WKLA-FM
- Ludington, Michigan; United States;
- Frequency: 96.3 MHz
- Branding: 96.3 KLA

Programming
- Format: Top 40 (CHR)
- Affiliations: Local Radio Network (Hot Hits)

Ownership
- Owner: Synergy Media, Inc.
- Sister stations: WKLA, WKZC, WLDN, WWKR

History
- First air date: August 15, 2016
- Former call signs: WNOM (2015–2016)
- Call sign meaning: Karl L. Ashbacker (original owner)

Technical information
- Licensing authority: FCC
- Facility ID: 191495
- Class: A
- ERP: 3,400 watts
- HAAT: 118 meters
- Transmitter coordinates: 43°55′01″N 86°26′12″W﻿ / ﻿43.91694°N 86.43667°W

Links
- Public license information: Public file; LMS;

= WKLA-FM =

WKLA-FM (96.3 FM, "96.3 KLA") is a radio station located in Ludington, Michigan broadcasting a Top 40 (CHR) format. It is branded as 96.3 KLA

==History==

===The original WKLA-FM===

The original WKLA-FM is what is now WWMN, which began operations in May 1971 and spent much of its programming day simulcasting its AM sister station throughout the 1970s. Around 1980, the station further separated programming from the AM's Middle of the Road format by moving into Adult Contemporary, which has been the station's format since, although the station still simulcast the AM during certain dayparts until 2000.

Synergy Broadcast Media purchased WKLA-FM in 2012 from Lake Michigan Broadcasting. The deal did not close until June 19, 2013, at a price of $580,000 for WKLA-FM and sister stations WKLA and WKZC. Almost immediately, Synergy announced that it was seeking FCC approval to move the areas oldest operating FM station to Thompsonville, Michigan. (FCC File #BPH-20130801A0K).

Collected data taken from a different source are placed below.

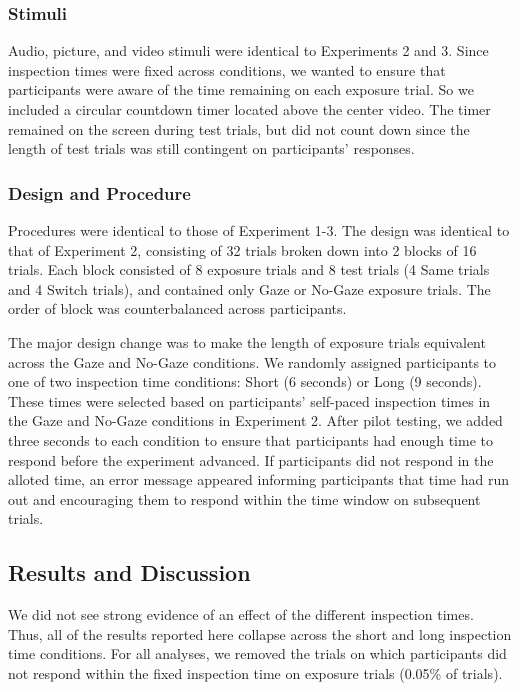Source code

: \documentclass[authoryear, review]{elsarticle}
\begin{document}
\subsubsection{Stimuli}\label{stimuli-2}

Audio, picture, and video stimuli were identical to Experiments 2 and 3.
Since inspection times were fixed across conditions, we wanted to ensure
that participants were aware of the time remaining on each exposure
trial. So we included a circular countdown timer located above the
center video. The timer remained on the screen during test trials, but
did not count down since the length of test trials was still contingent
on participants' responses.

\subsubsection{Design and Procedure}\label{design-and-procedure-3}

Procedures were identical to those of Experiment 1-3. The design was
identical to that of Experiment 2, consisting of 32 trials broken down
into 2 blocks of 16 trials. Each block consisted of 8 exposure trials
and 8 test trials (4 Same trials and 4 Switch trials), and contained
only Gaze or No-Gaze exposure trials. The order of block was
counterbalanced across participants.

The major design change was to make the length of exposure trials
equivalent across the Gaze and No-Gaze conditions. We randomly assigned
participants to one of two inspection time conditions: Short (6 seconds)
or Long (9 seconds). These times were selected based on participants'
self-paced inspection times in the Gaze and No-Gaze conditions in
Experiment 2. After pilot testing, we added three seconds to each
condition to ensure that participants had enough time to respond before
the experiment advanced. If participants did not respond in the alloted
time, an error message appeared informing participants that time had run
out and encouraging them to respond within the time window on subsequent
trials.

\subsection{Results and Discussion}\label{results-and-discussion-3}

We did not see strong evidence of an effect of the different inspection
times. Thus, all of the results reported here collapse across the short
and long inspection time conditions. For all analyses, we removed the
trials on which participants did not respond within the fixed inspection
time on exposure trials (0.05\% of trials).
\end{document}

The station changed its call sign to WWMN on August 15, 2016. On November 18, 2016, WWMN debuted its new adult album alternative format, branded as "106.3 The Mitten".

===96.3 FM history===

In 2013, the owners of WGHN-AM/FM applied for a construction permit on 97.7 FM in Ludington. In early 2016, the construction permit was moved to 96.3 to avoid interference from WMLQ in Manistee. In August 2016, WKLA-FM moved to 96.3 FM and continued the Westwood One Hot AC format as "Hits 96" (now "96-3 KLA" to avoid confusion with WSFQ, which, at the time, was known as "Hits 96" and also on 96.3; WKLA and WSFQ, along with WLXT in Petoskey, are known for interfering with each other in the Manistee area). Early 2019, 96.3 KLA flipped from Hot AC to Top 40 (CHR).